Podejmując to zagadnienie należy przede wszystkim zwrócić uwagę na treść
art. 67 § 2 k.p.c., który stanowi, że za Skarb Państwa podejmuje czynności
procesowe organ państwowej jednostki organizacyjnej, z której działalnością wiąże
się dochodzone roszczenie, lub organ jednostki nadrzędnej. To unormowanie jest
konsekwencją tego, że Skarb Państwa jest szczególną osobą prawną, która nie ma
siedziby, ustawy ustrojowej ani organów w rozumieniu art. 38 k.c. Należy zwrócić
uwagę na art. 17a ust. 2 ustawy z dnia 8 sierpnia 1996 r. o zasadach wykonywania
uprawnień przysługujących Skarbowi Państwa (Dz.U. Nr 106, poz. 493 ze zm. -
dalej: "ustawa z dnia 8 sierpnia 1996 r."), który stanowi, że do czynności prawnych
dokonywanych z naruszeniem przepisów o właściwości i reprezentacji Skarbu
Państwa stosuje się odpowiednio art. 109 § 1 i 2 k.c. Oznacza to, że ustawodawca
traktuje czynności prawne dokonane w imieniu Skarbu Państwa z naruszeniem
przepisów o reprezentacji jako dokonane przez rzekomego pełnomocnika
działającego bez umocowania lub z przekroczeniem jego zakresu. Takie odwołanie
wskazuje więc, że nie znajduje zastosowania art. 39 k.c., który reguluje skutki
działania fałszywego organu. To uzasadnia wniosek, że Skarb Państwa - jako
osoba prawna - nie ma organów w rozumieniu art. 38 k.c.

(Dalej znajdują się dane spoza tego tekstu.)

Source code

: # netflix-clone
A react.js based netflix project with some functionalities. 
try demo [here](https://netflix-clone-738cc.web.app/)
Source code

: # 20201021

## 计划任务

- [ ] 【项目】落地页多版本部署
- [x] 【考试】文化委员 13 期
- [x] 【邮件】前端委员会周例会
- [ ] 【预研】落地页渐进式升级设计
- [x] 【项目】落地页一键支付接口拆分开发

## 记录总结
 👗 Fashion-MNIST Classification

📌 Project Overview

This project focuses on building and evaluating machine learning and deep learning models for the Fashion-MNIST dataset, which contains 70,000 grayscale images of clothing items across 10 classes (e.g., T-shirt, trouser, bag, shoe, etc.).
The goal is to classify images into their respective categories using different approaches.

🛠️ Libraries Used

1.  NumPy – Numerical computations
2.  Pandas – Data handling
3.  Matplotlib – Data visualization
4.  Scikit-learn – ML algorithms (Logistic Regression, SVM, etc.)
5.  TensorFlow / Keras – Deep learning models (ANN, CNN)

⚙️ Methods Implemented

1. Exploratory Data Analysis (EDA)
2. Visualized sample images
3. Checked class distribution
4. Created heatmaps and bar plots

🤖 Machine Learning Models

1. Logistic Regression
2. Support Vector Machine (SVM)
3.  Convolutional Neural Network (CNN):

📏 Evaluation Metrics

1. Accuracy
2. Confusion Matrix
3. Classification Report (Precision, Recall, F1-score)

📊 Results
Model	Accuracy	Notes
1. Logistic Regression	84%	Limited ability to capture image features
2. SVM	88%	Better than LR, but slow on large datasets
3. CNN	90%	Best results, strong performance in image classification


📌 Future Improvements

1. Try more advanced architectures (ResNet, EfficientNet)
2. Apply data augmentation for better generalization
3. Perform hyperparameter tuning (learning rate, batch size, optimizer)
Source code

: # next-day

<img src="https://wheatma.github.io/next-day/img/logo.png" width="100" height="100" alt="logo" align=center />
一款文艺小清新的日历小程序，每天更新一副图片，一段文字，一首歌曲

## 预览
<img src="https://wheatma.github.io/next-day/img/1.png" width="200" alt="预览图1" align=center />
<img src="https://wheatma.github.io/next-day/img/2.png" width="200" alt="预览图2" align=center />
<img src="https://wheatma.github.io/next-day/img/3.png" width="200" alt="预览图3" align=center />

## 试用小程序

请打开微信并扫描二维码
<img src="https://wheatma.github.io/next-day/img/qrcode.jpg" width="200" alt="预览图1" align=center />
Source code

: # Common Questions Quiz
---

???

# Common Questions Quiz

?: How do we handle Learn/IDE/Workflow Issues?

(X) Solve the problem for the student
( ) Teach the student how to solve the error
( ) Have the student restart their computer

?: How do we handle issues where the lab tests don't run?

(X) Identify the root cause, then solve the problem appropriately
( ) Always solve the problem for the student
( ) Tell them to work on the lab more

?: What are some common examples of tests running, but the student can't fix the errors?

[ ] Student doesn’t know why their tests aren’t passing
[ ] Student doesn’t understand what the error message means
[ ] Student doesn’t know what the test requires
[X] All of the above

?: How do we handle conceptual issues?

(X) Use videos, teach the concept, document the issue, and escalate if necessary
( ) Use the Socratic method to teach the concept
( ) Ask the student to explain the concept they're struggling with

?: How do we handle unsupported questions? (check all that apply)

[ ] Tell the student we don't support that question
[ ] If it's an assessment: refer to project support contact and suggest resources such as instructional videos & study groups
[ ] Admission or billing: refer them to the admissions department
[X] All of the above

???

Podstawą normatywną zarówno materialnoprawnej - jak i procesowej
reprezentacji Skarbu Państwa są przepisy rozdziału trzeciego ustawy z dnia 8
sierpnia 1996 r. o zasadach wykonywania uprawnień przysługujących Skarbowi
Państwa. Zgodnie z art. 17 ust. 1 tej ustawy, kierownicy urzędów państwowych, w
rozumieniu przepisów o pracownikach urzędów państwowych, w szczególności
dyrektorzy generalni urzędów, reprezentują Skarb Państwa w odniesieniu do
powierzonego im mienia i w zakresie zadań ich urzędów, określonych w odrębnych
przepisach. Gdy chodzi o właściwe przepisy o pracownikach urzędów państwowych
w rozumieniu art. 17 ust. 1 ustawy z dnia 8 sierpnia 1996 r., to w rachubę wchodzi
ustawa z dnia 16 września 1982 r. o pracownikach urzędów państwowych (jedn.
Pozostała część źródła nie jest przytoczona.